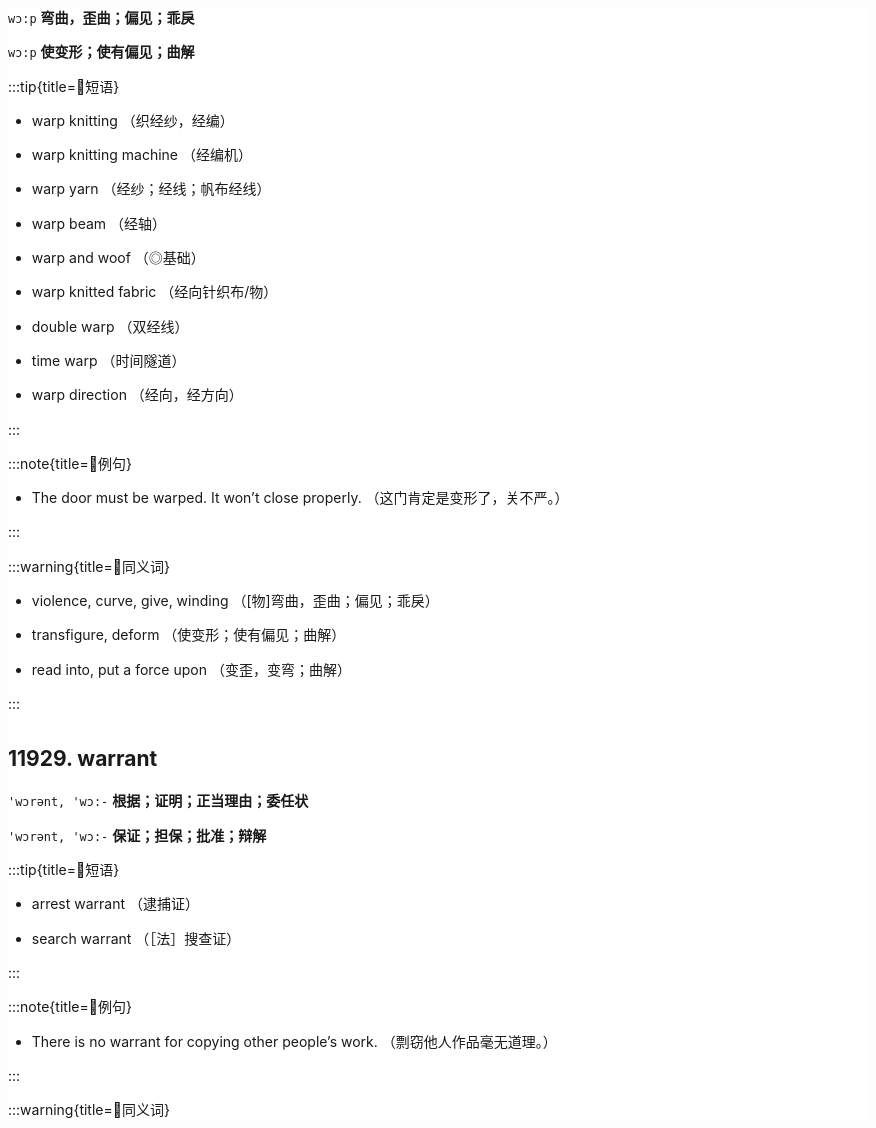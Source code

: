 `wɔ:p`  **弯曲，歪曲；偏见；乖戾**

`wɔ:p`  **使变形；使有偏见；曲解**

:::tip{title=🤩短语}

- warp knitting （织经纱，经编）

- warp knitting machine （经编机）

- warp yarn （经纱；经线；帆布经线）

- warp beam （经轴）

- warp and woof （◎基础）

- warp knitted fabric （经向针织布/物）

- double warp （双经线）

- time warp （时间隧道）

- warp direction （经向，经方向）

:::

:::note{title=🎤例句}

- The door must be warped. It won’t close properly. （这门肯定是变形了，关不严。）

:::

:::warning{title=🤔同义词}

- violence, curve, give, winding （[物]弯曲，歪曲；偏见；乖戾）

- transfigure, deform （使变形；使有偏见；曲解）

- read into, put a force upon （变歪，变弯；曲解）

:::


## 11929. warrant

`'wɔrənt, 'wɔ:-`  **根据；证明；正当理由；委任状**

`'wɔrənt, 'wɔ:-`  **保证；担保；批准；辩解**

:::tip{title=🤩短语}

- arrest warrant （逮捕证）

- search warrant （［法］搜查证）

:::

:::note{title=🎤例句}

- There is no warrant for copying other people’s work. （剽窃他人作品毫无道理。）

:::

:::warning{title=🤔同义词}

----------

What the task asks: Find every line above where the word "knitting" occurs, and copy that line.

Answer box:
- warp knitting （织经纱，经编）
- warp knitting machine （经编机）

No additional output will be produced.